The problem: The answer should consist of every line in the material below that has the word "management".

Given information:
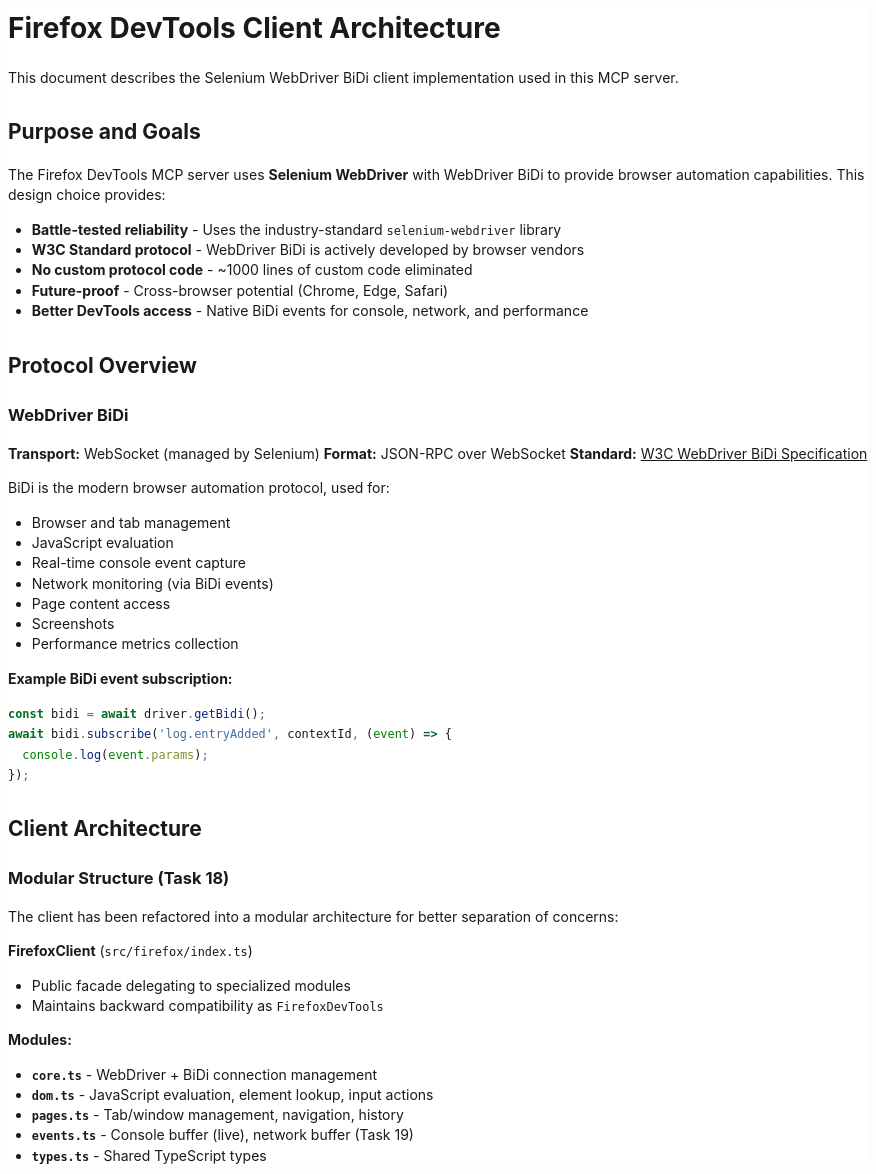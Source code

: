 # Firefox DevTools Client Architecture

This document describes the Selenium WebDriver BiDi client implementation used in this MCP server.

## Purpose and Goals

The Firefox DevTools MCP server uses **Selenium WebDriver** with WebDriver BiDi to provide browser automation capabilities. This design choice provides:

- **Battle-tested reliability** - Uses the industry-standard `selenium-webdriver` library
- **W3C Standard protocol** - WebDriver BiDi is actively developed by browser vendors
- **No custom protocol code** - ~1000 lines of custom code eliminated
- **Future-proof** - Cross-browser potential (Chrome, Edge, Safari)
- **Better DevTools access** - Native BiDi events for console, network, and performance

## Protocol Overview

### WebDriver BiDi

**Transport:** WebSocket (managed by Selenium)
**Format:** JSON-RPC over WebSocket
**Standard:** [W3C WebDriver BiDi Specification](https://w3c.github.io/webdriver-bidi/)

BiDi is the modern browser automation protocol, used for:
- Browser and tab management
- JavaScript evaluation
- Real-time console event capture
- Network monitoring (via BiDi events)
- Page content access
- Screenshots
- Performance metrics collection

**Example BiDi event subscription:**
```typescript
const bidi = await driver.getBidi();
await bidi.subscribe('log.entryAdded', contextId, (event) => {
  console.log(event.params);
});
```

## Client Architecture

### Modular Structure (Task 18)

The client has been refactored into a modular architecture for better separation of concerns:

**FirefoxClient** (`src/firefox/index.ts`)
- Public facade delegating to specialized modules
- Maintains backward compatibility as `FirefoxDevTools`

**Modules:**
- **`core.ts`** - WebDriver + BiDi connection management
- **`dom.ts`** - JavaScript evaluation, element lookup, input actions
- **`pages.ts`** - Tab/window management, navigation, history
- **`events.ts`** - Console buffer (live), network buffer (Task 19)
- **`types.ts`** - Shared TypeScript types
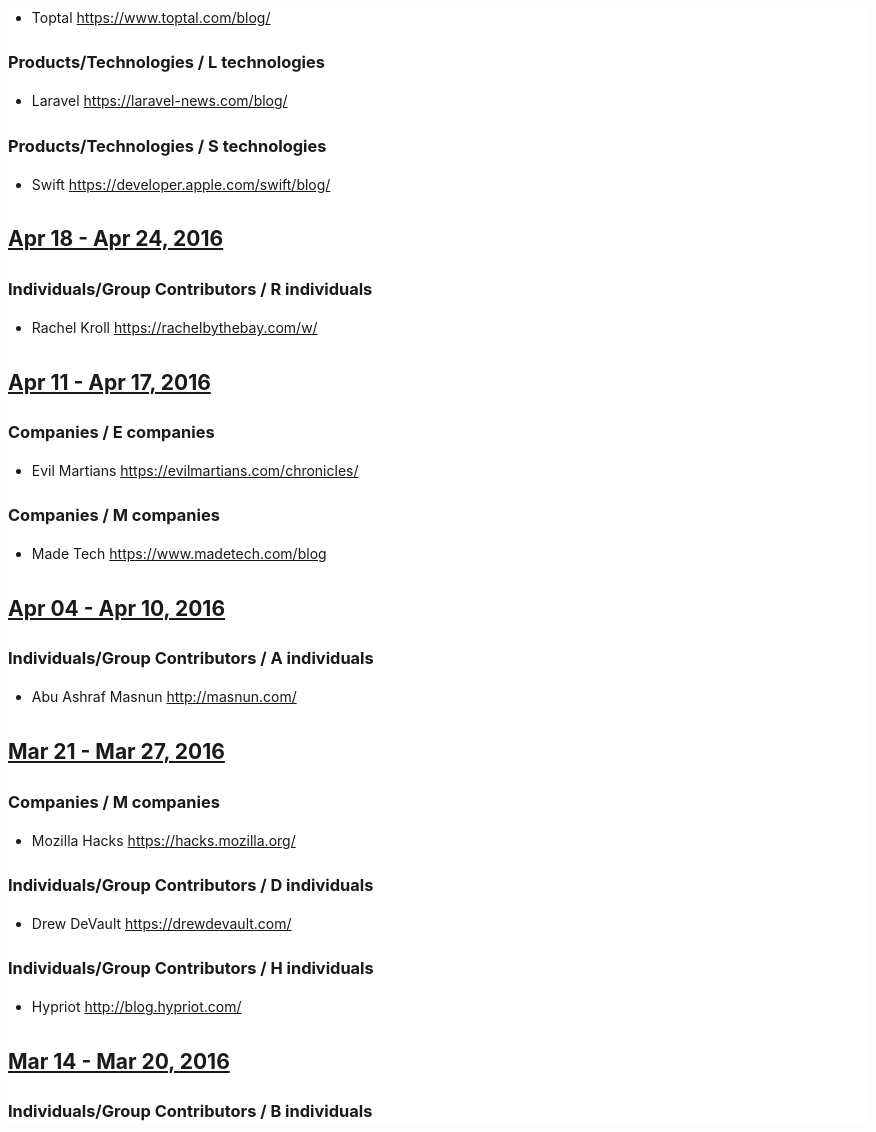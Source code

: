 *   Toptal <https://www.toptal.com/blog/>

### Products/Technologies / L technologies

*   Laravel <https://laravel-news.com/blog/>

### Products/Technologies / S technologies

*   Swift <https://developer.apple.com/swift/blog/>

## [Apr 18 - Apr 24, 2016](/content/2016/16/README.md)

### Individuals/Group Contributors / R individuals

*   Rachel Kroll <https://rachelbythebay.com/w/>

## [Apr 11 - Apr 17, 2016](/content/2016/15/README.md)

### Companies / E companies

*   Evil Martians <https://evilmartians.com/chronicles/>

### Companies / M companies

*   Made Tech <https://www.madetech.com/blog>

## [Apr 04 - Apr 10, 2016](/content/2016/14/README.md)

### Individuals/Group Contributors / A individuals

*   Abu Ashraf Masnun <http://masnun.com/>

## [Mar 21 - Mar 27, 2016](/content/2016/12/README.md)

### Companies / M companies

*   Mozilla Hacks <https://hacks.mozilla.org/>

### Individuals/Group Contributors / D individuals

*   Drew DeVault <https://drewdevault.com/>

### Individuals/Group Contributors / H individuals

*   Hypriot <http://blog.hypriot.com/>

## [Mar 14 - Mar 20, 2016](/content/2016/11/README.md)

### Individuals/Group Contributors / B individuals

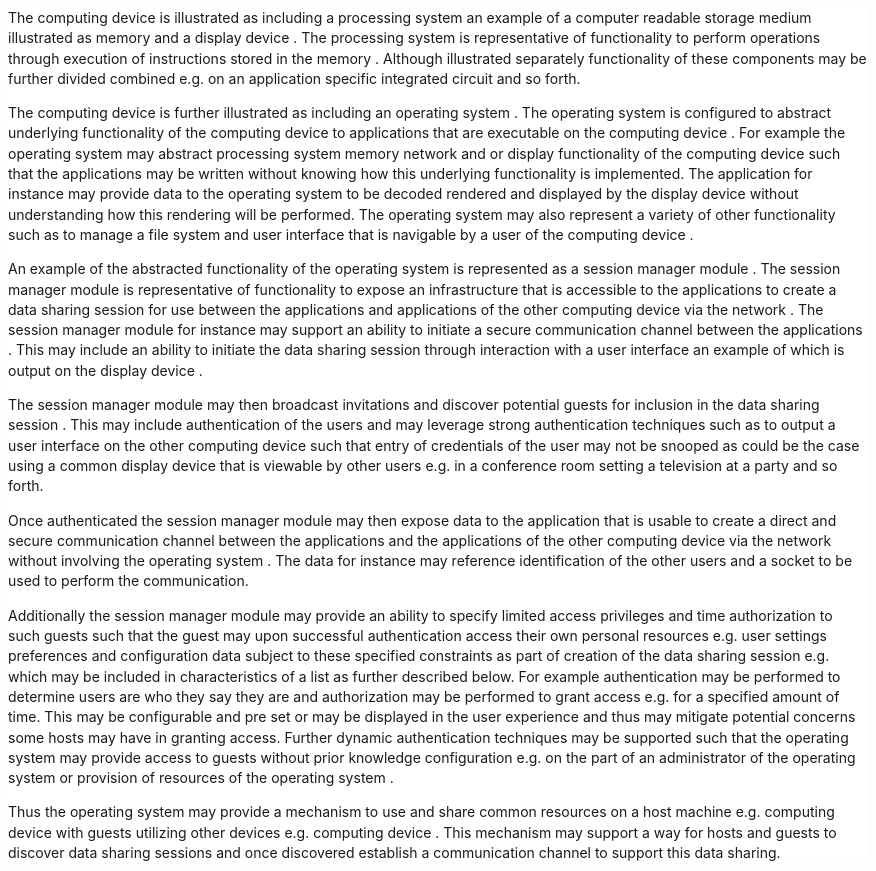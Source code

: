 The computing device is illustrated as including a processing system an example of a computer readable storage medium illustrated as memory and a display device . The processing system is representative of functionality to perform operations through execution of instructions stored in the memory . Although illustrated separately functionality of these components may be further divided combined e.g. on an application specific integrated circuit and so forth.

The computing device is further illustrated as including an operating system . The operating system is configured to abstract underlying functionality of the computing device to applications that are executable on the computing device . For example the operating system may abstract processing system memory network and or display functionality of the computing device such that the applications may be written without knowing how this underlying functionality is implemented. The application for instance may provide data to the operating system to be decoded rendered and displayed by the display device without understanding how this rendering will be performed. The operating system may also represent a variety of other functionality such as to manage a file system and user interface that is navigable by a user of the computing device .

An example of the abstracted functionality of the operating system is represented as a session manager module . The session manager module is representative of functionality to expose an infrastructure that is accessible to the applications to create a data sharing session for use between the applications and applications of the other computing device via the network . The session manager module for instance may support an ability to initiate a secure communication channel between the applications . This may include an ability to initiate the data sharing session through interaction with a user interface an example of which is output on the display device .

The session manager module may then broadcast invitations and discover potential guests for inclusion in the data sharing session . This may include authentication of the users and may leverage strong authentication techniques such as to output a user interface on the other computing device such that entry of credentials of the user may not be snooped as could be the case using a common display device that is viewable by other users e.g. in a conference room setting a television at a party and so forth.

Once authenticated the session manager module may then expose data to the application that is usable to create a direct and secure communication channel between the applications and the applications of the other computing device via the network without involving the operating system . The data for instance may reference identification of the other users and a socket to be used to perform the communication.

Additionally the session manager module may provide an ability to specify limited access privileges and time authorization to such guests such that the guest may upon successful authentication access their own personal resources e.g. user settings preferences and configuration data subject to these specified constraints as part of creation of the data sharing session e.g. which may be included in characteristics of a list as further described below. For example authentication may be performed to determine users are who they say they are and authorization may be performed to grant access e.g. for a specified amount of time. This may be configurable and pre set or may be displayed in the user experience and thus may mitigate potential concerns some hosts may have in granting access. Further dynamic authentication techniques may be supported such that the operating system may provide access to guests without prior knowledge configuration e.g. on the part of an administrator of the operating system or provision of resources of the operating system .

Thus the operating system may provide a mechanism to use and share common resources on a host machine e.g. computing device with guests utilizing other devices e.g. computing device . This mechanism may support a way for hosts and guests to discover data sharing sessions and once discovered establish a communication channel to support this data sharing.

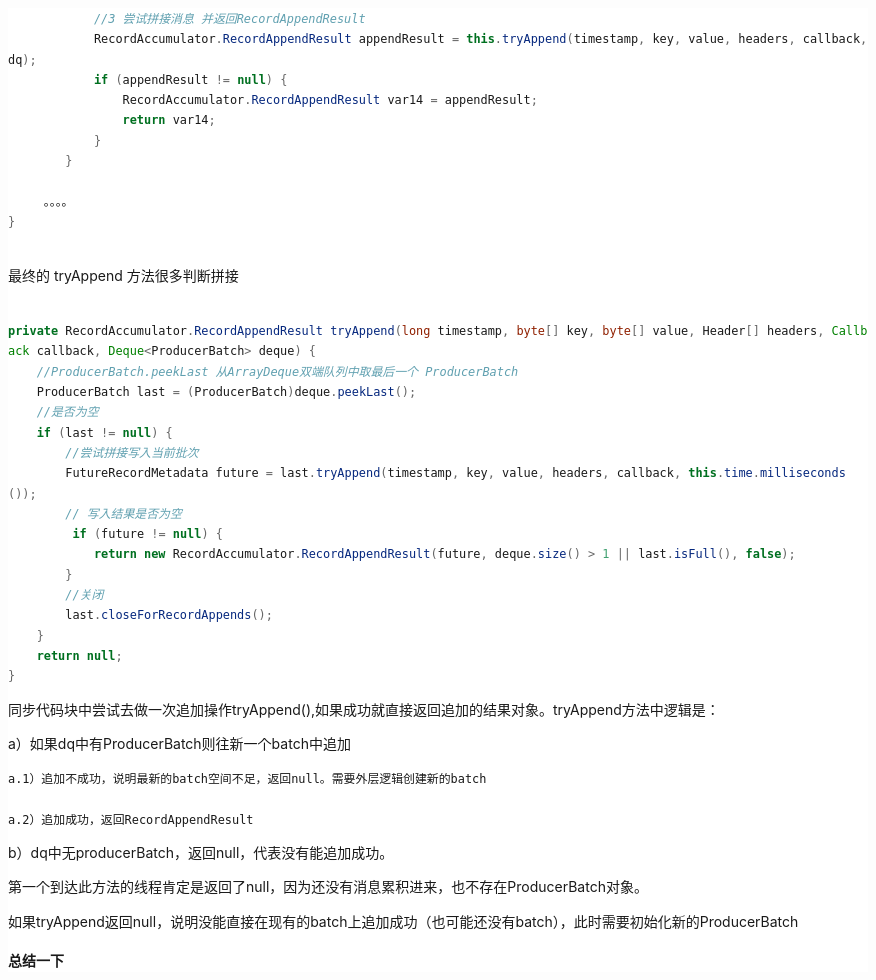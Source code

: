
```java
            //3 尝试拼接消息 并返回RecordAppendResult
            RecordAccumulator.RecordAppendResult appendResult = this.tryAppend(timestamp, key, value, headers, callback, dq);
            if (appendResult != null) {
                RecordAccumulator.RecordAppendResult var14 = appendResult;
                return var14;
            }
        }

     。。。。
}   
    
```

最终的 tryAppend 方法很多判断拼接

```java

private RecordAccumulator.RecordAppendResult tryAppend(long timestamp, byte[] key, byte[] value, Header[] headers, Callback callback, Deque<ProducerBatch> deque) {
    //ProducerBatch.peekLast 从ArrayDeque双端队列中取最后一个 ProducerBatch
    ProducerBatch last = (ProducerBatch)deque.peekLast();
    //是否为空
    if (last != null) {
        //尝试拼接写入当前批次
        FutureRecordMetadata future = last.tryAppend(timestamp, key, value, headers, callback, this.time.milliseconds());
        // 写入结果是否为空
         if (future != null) {
            return new RecordAccumulator.RecordAppendResult(future, deque.size() > 1 || last.isFull(), false);
        }
        //关闭
        last.closeForRecordAppends();
    }
    return null;
}

```

同步代码块中尝试去做一次追加操作tryAppend(),如果成功就直接返回追加的结果对象。tryAppend方法中逻辑是：

a）如果dq中有ProducerBatch则往新一个batch中追加

    a.1）追加不成功，说明最新的batch空间不足，返回null。需要外层逻辑创建新的batch

    a.2）追加成功，返回RecordAppendResult

b）dq中无producerBatch，返回null，代表没有能追加成功。

第一个到达此方法的线程肯定是返回了null，因为还没有消息累积进来，也不存在ProducerBatch对象。

如果tryAppend返回null，说明没能直接在现有的batch上追加成功（也可能还没有batch），此时需要初始化新的ProducerBatch

#### 总结一下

Worked solution:
- Browser and tab management
- **`core.ts`** - WebDriver + BiDi connection management
- **`pages.ts`** - Tab/window management, navigation, history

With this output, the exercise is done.